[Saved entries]
________________________________________

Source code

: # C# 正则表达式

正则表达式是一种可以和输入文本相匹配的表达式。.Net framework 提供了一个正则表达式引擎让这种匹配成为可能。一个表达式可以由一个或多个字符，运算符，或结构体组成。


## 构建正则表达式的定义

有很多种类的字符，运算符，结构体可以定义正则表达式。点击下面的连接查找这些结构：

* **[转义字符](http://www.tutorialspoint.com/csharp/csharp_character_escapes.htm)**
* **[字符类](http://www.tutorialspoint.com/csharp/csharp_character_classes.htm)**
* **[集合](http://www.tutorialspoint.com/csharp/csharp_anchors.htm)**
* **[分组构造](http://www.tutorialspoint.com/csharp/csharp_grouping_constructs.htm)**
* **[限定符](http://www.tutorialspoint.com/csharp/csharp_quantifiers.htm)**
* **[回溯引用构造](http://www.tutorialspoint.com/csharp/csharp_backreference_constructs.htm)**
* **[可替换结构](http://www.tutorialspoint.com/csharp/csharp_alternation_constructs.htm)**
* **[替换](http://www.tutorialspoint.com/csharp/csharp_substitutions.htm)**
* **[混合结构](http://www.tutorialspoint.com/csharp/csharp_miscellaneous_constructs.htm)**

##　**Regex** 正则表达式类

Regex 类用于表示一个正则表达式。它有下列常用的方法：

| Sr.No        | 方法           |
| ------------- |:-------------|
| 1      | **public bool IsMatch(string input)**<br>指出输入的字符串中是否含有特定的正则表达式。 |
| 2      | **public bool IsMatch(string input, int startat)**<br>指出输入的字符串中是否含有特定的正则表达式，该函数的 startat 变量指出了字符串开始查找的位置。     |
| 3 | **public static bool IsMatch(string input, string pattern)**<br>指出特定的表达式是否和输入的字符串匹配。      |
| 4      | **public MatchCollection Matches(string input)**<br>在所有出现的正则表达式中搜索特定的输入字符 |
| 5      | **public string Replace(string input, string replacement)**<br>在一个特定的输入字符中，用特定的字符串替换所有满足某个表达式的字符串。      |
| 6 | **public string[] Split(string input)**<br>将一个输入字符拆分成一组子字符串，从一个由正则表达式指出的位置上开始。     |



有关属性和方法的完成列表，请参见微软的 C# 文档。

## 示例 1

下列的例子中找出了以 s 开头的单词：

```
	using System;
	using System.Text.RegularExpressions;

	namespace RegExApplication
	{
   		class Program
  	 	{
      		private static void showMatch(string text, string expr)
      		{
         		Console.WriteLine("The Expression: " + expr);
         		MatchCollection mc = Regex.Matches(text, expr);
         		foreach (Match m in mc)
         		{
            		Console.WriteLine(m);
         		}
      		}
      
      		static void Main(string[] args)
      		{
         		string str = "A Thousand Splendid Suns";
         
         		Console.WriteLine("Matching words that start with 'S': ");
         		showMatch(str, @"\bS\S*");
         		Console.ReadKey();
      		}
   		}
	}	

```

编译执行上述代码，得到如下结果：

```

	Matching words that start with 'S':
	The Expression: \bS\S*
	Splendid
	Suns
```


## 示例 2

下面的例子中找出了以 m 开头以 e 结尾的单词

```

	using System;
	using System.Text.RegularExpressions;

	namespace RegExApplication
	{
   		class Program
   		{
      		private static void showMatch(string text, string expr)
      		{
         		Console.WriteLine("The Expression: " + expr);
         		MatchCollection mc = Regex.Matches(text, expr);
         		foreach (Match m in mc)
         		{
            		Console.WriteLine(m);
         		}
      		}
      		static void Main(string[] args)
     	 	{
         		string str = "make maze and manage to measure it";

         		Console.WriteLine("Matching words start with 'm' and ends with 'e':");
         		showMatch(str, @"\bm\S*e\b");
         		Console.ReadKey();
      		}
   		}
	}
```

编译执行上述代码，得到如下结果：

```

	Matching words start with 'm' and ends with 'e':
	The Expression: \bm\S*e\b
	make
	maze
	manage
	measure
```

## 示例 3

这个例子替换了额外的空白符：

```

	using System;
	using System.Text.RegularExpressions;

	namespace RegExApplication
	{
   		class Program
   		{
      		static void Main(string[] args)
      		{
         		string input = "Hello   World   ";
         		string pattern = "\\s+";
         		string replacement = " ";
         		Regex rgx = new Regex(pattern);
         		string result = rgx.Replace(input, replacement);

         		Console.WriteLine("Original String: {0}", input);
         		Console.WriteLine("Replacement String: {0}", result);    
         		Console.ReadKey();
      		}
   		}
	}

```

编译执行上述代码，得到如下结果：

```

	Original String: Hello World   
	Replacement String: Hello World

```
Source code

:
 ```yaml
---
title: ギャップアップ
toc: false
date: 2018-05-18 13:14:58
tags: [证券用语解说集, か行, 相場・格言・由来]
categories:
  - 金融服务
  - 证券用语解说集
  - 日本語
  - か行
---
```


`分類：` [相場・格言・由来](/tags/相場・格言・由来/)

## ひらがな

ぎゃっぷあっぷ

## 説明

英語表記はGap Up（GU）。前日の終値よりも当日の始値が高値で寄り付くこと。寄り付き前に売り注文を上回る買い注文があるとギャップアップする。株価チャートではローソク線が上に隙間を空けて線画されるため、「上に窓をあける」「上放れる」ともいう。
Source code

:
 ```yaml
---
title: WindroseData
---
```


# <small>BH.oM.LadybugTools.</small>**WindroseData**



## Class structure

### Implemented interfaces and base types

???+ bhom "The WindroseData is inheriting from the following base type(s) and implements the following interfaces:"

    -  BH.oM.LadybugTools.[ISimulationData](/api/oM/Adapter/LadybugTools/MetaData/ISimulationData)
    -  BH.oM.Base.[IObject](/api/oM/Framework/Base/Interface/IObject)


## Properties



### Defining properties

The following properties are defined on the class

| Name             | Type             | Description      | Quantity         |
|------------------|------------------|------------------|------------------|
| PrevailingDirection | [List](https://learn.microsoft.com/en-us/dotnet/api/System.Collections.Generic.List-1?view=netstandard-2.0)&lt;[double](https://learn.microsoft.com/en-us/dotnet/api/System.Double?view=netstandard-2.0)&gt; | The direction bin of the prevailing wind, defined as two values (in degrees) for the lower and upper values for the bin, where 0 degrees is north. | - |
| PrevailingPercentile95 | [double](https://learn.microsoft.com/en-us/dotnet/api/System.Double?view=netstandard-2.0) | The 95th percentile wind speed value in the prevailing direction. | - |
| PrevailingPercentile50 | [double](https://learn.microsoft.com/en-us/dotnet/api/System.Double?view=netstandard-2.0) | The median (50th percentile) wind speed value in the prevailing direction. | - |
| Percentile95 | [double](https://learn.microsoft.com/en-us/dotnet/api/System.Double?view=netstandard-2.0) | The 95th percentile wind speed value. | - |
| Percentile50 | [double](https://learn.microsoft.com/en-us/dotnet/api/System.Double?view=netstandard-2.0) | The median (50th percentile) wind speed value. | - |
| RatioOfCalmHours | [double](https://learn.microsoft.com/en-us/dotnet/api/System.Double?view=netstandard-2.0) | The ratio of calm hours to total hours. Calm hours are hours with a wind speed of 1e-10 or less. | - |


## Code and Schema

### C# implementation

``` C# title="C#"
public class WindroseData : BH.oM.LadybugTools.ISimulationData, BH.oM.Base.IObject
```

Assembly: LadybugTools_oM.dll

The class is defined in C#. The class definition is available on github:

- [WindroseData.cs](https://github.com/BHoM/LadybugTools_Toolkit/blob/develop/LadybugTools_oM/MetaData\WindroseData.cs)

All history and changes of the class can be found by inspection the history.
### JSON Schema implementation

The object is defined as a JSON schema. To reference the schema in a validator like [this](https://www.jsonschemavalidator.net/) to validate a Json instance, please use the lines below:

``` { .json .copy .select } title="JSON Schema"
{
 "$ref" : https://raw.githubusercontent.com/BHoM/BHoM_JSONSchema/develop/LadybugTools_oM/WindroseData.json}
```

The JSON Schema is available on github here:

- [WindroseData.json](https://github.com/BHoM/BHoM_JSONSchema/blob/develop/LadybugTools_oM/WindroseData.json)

________________________________________

• WORK REQUEST
Above are the records. Print exactly, and only, the lines from the line with "The following properties" to the line with "percentile) wind speed value in", both inclusive.

• RESPONSE BELOW
The following properties are defined on the class

| Name             | Type             | Description      | Quantity         |
|------------------|------------------|------------------|------------------|
| PrevailingDirection | [List](https://learn.microsoft.com/en-us/dotnet/api/System.Collections.Generic.List-1?view=netstandard-2.0)&lt;[double](https://learn.microsoft.com/en-us/dotnet/api/System.Double?view=netstandard-2.0)&gt; | The direction bin of the prevailing wind, defined as two values (in degrees) for the lower and upper values for the bin, where 0 degrees is north. | - |
| PrevailingPercentile95 | [double](https://learn.microsoft.com/en-us/dotnet/api/System.Double?view=netstandard-2.0) | The 95th percentile wind speed value in the prevailing direction. | - |
| PrevailingPercentile50 | [double](https://learn.microsoft.com/en-us/dotnet/api/System.Double?view=netstandard-2.0) | The median (50th percentile) wind speed value in the prevailing direction. | - |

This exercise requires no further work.